John Ostrander: Comics Writing Lessons from Shakespeare
When asked my influences, I invariably add William Shakespeare which may seem a bit pompous. Shakespeare? Really? (Aside: this column is not going to deal with the whole “Who Really Was Shakespeare?” debate. If you want to believe someone other than Shakespeare wrote Shakespeare’s play, you go ahead. It’s not germane and, frankly, I’ve read as much on the subject as I care to and so far as I’m concerned, Shakespeare wrote Shakespeare’s plays. End of discussion.) Please note I am not comparing myself to Shakespeare; simply that I’ve learned some things about writing from him.
Theme is tied to plot. There are famous speeches and soliloquies in Shakespeare, where the character stops to speak his or her mind, none more famous than the “to Be Or Not Be” speech in Hamlet. The action, however, doesn’t just come to a stop while the player addresses the audience. They always advance the action of the moment, of the play. The action during the “To Be Or Not To Be” soliloquy is found in Hamlet trying to decide if he is going to kill himself because of the grief of his father’s death. It is appropriate for him to ask this question. To translate this to comics or movies – does the explosion advance the plot or is it there just to blow things up? All action sequences, all fight scenes, can be used to advance plot or explore character.
Explore all sides of the question. What did Shakespeare think on any given question? It’s hard to tell because he would give convincing arguments to both (or more) sides of a question. Example: in his play Measure For Measure, set in Vienna, the Duke feels that the city has gotten morally a little out of control. Pretending to leave town, he leaves Angelo – very upright, very moral, very strict – in charge. The Duke, however, disguises himself as a monk to see what happens. Angelo decides to close all the brothels and, under an ancient law, execute those who have gotten a woman pregnant without the bonds of marriage. A young man, Claudio, has fallen afoul of that and Angelo decides to make him an example. Claudio is clapped in jail and sentenced to die.
Claudio’s sister, Isabella, soon to be a nun, comes to plead for her brother. Angelo is taken with her beauty and, filled with desire for her, agrees to exchange Claudio’s life for a one night stand with Isabella. Virtuously, she refuses.
In the dungeon, the Count – disguised as a Monk – counsels Claudio, telling him, “Be absolute for death; either death or life / Shall thereby be the sweeter.” It’s a great speech about the acceptance of death and Claudio seems both comforted and made resolute by it.

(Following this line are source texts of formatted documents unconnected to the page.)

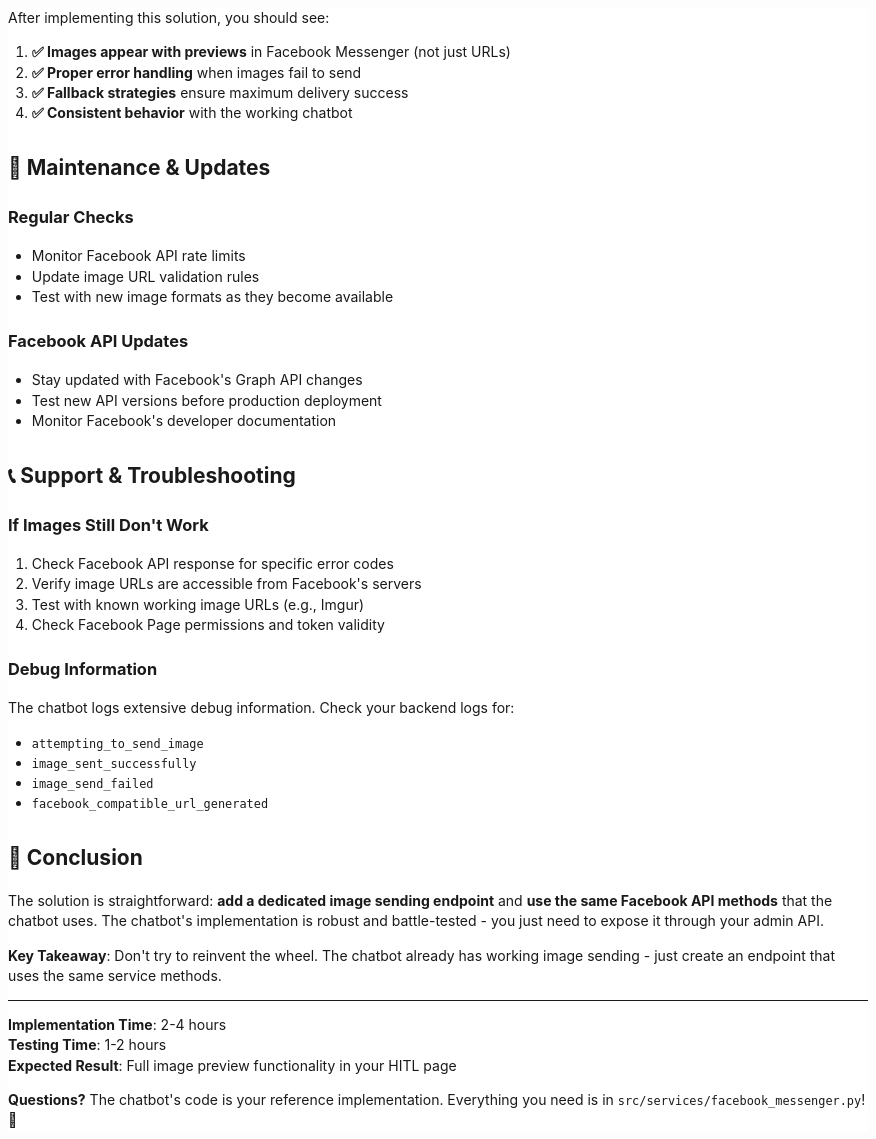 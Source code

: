 After implementing this solution, you should see:

1. **✅ Images appear with previews** in Facebook Messenger (not just URLs)
2. **✅ Proper error handling** when images fail to send
3. **✅ Fallback strategies** ensure maximum delivery success
4. **✅ Consistent behavior** with the working chatbot

## 🔄 **Maintenance & Updates**

### **Regular Checks**
- Monitor Facebook API rate limits
- Update image URL validation rules
- Test with new image formats as they become available

### **Facebook API Updates**
- Stay updated with Facebook's Graph API changes
- Test new API versions before production deployment
- Monitor Facebook's developer documentation

## 📞 **Support & Troubleshooting**

### **If Images Still Don't Work**
1. Check Facebook API response for specific error codes
2. Verify image URLs are accessible from Facebook's servers
3. Test with known working image URLs (e.g., Imgur)
4. Check Facebook Page permissions and token validity

### **Debug Information**
The chatbot logs extensive debug information. Check your backend logs for:
- `attempting_to_send_image`
- `image_sent_successfully`
- `image_send_failed`
- `facebook_compatible_url_generated`

## 🎉 **Conclusion**

The solution is straightforward: **add a dedicated image sending endpoint** and **use the same Facebook API methods** that the chatbot uses. The chatbot's implementation is robust and battle-tested - you just need to expose it through your admin API.

**Key Takeaway**: Don't try to reinvent the wheel. The chatbot already has working image sending - just create an endpoint that uses the same service methods.

---

**Implementation Time**: 2-4 hours  
**Testing Time**: 1-2 hours  
**Expected Result**: Full image preview functionality in your HITL page  

**Questions?** The chatbot's code is your reference implementation. Everything you need is in `src/services/facebook_messenger.py`! 🚀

Yet, shortly after in the same scene, after Isabella tells Claudio of Angelo’s offer, he begs her to do it. He expresses his fear of death with, “. . . to die, and go we know not where / To lie in cold obstruction and to rot. . .” Which attitude speaks Shakespeare’s true mind?
Both. Both are true, to the moment, to the character, to the author, and for the reader or audience. It comes down to which is truer for us and that was Shakespeare’s intent or what I learned from it. Shakespeare had a many faceted mind and he used it in his work.
Write for the now. In Shakespeare’s day, plays were popular entertainments. Poetry might be gathered in a book but plays were not. Theater was a low art form, just above bear baiting. Shakespeare himself never gathered his plays for publication; that was done after Shakespeare’s death by his friend Ben Jonson, himself a playwright of no small fame or self-esteem who felt that his own plays were worthy of publication and his friend Shakespeare was almost as good and so deserved the same respect.
Shakespeare was writing to please the crowd, but also to note and comment on the issues of the day. Queen Elizabeth I was aging and indeed would die in Shakespeare’s lifetime. Until the very last, she had no heir. Shakespeare’s War of the Roses documented what happened to the nation when King Henry V died without an heir, the wars and cruelties of both sides and that could happen again if no successor was named to Queen Elizabeth’s throne. He also explored what made a good, even great monarch.
As writers, we have to work with the time we have, today, and write things that will resonate with our readers today. Shakespeare did so brilliantly and wound up speaking to people of all time – but he wrote for his own time in a manner that was very entertaining.
That’s what I want to do when I grow up, as I grow up. Be entertaining; touch a chord. These are among the things I’ve taken away from Willie S.